= What is expected =
Of the lines below, write out exactly those from the line with "- **중복 제거** : 복제로" through the line with "2. querier는 인메모리", both included, and skip the rest.

Segment Start: Input data

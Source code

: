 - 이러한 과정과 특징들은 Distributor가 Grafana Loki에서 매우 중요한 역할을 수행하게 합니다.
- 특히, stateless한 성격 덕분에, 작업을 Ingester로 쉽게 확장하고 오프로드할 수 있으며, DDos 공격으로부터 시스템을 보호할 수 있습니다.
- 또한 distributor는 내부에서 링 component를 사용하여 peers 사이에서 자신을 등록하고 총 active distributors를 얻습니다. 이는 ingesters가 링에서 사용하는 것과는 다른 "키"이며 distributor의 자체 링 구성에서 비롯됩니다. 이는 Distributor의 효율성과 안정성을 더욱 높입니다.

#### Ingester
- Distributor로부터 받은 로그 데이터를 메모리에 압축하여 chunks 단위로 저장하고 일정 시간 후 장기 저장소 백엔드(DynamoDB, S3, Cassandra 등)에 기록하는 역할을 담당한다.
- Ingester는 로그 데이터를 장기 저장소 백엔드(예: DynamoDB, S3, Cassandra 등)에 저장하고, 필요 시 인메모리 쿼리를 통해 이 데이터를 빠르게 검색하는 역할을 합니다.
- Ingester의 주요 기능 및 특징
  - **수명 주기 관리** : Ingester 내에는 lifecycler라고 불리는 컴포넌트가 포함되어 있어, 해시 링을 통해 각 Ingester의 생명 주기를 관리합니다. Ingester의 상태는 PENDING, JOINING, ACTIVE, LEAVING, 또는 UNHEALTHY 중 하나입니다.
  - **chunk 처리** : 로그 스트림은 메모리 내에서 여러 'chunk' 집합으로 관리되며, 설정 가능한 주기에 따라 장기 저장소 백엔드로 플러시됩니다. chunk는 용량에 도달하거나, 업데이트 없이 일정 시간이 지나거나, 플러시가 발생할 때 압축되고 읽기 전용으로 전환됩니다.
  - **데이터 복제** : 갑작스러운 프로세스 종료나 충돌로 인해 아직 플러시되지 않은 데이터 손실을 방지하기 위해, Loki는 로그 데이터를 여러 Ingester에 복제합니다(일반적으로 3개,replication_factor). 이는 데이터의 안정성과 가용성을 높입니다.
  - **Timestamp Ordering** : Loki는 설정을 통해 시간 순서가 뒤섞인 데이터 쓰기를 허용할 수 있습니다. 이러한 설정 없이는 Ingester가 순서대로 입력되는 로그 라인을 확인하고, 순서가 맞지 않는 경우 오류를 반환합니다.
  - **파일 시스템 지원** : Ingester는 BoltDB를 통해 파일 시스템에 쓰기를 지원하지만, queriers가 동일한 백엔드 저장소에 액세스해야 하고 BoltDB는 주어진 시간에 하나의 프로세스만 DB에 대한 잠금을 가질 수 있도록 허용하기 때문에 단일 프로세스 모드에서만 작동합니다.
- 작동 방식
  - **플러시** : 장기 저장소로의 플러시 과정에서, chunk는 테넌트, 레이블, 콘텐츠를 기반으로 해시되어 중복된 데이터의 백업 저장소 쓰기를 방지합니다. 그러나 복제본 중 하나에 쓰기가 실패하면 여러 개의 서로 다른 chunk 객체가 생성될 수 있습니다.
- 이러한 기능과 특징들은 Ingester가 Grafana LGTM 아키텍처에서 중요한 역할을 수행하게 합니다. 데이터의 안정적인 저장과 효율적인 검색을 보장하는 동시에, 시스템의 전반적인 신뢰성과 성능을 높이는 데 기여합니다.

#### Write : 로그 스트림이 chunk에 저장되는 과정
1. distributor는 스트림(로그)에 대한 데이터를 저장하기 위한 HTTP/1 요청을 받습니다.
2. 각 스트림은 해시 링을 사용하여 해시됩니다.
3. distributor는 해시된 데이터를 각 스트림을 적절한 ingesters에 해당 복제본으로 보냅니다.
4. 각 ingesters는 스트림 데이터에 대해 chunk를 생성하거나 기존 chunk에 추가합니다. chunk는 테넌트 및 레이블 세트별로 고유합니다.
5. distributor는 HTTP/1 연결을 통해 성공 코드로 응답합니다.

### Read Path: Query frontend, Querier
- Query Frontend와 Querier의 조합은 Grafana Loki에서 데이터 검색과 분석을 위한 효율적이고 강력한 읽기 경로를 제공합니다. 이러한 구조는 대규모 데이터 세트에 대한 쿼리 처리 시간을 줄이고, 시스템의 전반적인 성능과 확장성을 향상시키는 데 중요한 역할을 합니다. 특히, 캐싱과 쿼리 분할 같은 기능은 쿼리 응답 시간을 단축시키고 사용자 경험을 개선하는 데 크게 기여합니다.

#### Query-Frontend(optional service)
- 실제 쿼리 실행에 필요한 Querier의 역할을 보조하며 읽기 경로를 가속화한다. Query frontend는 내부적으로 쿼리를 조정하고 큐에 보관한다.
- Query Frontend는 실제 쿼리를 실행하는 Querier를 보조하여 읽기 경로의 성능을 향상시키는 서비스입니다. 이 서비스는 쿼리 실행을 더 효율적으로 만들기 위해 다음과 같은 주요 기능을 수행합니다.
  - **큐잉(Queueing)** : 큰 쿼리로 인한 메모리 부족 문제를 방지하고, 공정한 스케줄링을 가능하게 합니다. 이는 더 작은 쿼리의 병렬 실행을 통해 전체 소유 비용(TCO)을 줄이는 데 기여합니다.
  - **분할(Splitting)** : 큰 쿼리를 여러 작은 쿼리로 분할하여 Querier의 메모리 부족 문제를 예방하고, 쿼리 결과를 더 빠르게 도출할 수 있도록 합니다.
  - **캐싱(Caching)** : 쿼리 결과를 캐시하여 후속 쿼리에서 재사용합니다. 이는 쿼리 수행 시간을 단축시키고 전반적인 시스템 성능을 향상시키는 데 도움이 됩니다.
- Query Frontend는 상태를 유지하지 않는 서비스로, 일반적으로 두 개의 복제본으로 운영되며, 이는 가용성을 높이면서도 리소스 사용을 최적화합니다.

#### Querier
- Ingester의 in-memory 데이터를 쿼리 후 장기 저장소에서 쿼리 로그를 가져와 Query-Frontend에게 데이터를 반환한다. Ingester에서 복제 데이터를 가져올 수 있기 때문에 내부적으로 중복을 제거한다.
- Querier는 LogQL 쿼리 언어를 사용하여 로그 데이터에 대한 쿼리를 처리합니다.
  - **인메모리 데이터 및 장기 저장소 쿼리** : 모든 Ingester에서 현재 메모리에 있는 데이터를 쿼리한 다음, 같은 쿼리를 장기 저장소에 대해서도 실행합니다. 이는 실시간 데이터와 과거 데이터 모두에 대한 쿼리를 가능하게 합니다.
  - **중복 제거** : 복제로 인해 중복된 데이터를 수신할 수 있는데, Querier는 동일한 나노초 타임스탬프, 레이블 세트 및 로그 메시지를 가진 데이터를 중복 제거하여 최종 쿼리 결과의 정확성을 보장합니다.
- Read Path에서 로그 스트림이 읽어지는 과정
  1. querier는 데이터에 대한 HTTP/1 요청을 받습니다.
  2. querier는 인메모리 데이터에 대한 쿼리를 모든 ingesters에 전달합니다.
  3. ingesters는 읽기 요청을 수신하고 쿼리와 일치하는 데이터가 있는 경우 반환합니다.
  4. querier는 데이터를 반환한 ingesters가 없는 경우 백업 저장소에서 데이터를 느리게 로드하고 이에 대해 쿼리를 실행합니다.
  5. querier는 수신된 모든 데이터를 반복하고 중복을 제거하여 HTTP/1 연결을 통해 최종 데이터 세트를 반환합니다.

Segment End: Input data

= Result =
  - **중복 제거** : 복제로 인해 중복된 데이터를 수신할 수 있는데, Querier는 동일한 나노초 타임스탬프, 레이블 세트 및 로그 메시지를 가진 데이터를 중복 제거하여 최종 쿼리 결과의 정확성을 보장합니다.
- Read Path에서 로그 스트림이 읽어지는 과정
  1. querier는 데이터에 대한 HTTP/1 요청을 받습니다.
  2. querier는 인메모리 데이터에 대한 쿼리를 모든 ingesters에 전달합니다.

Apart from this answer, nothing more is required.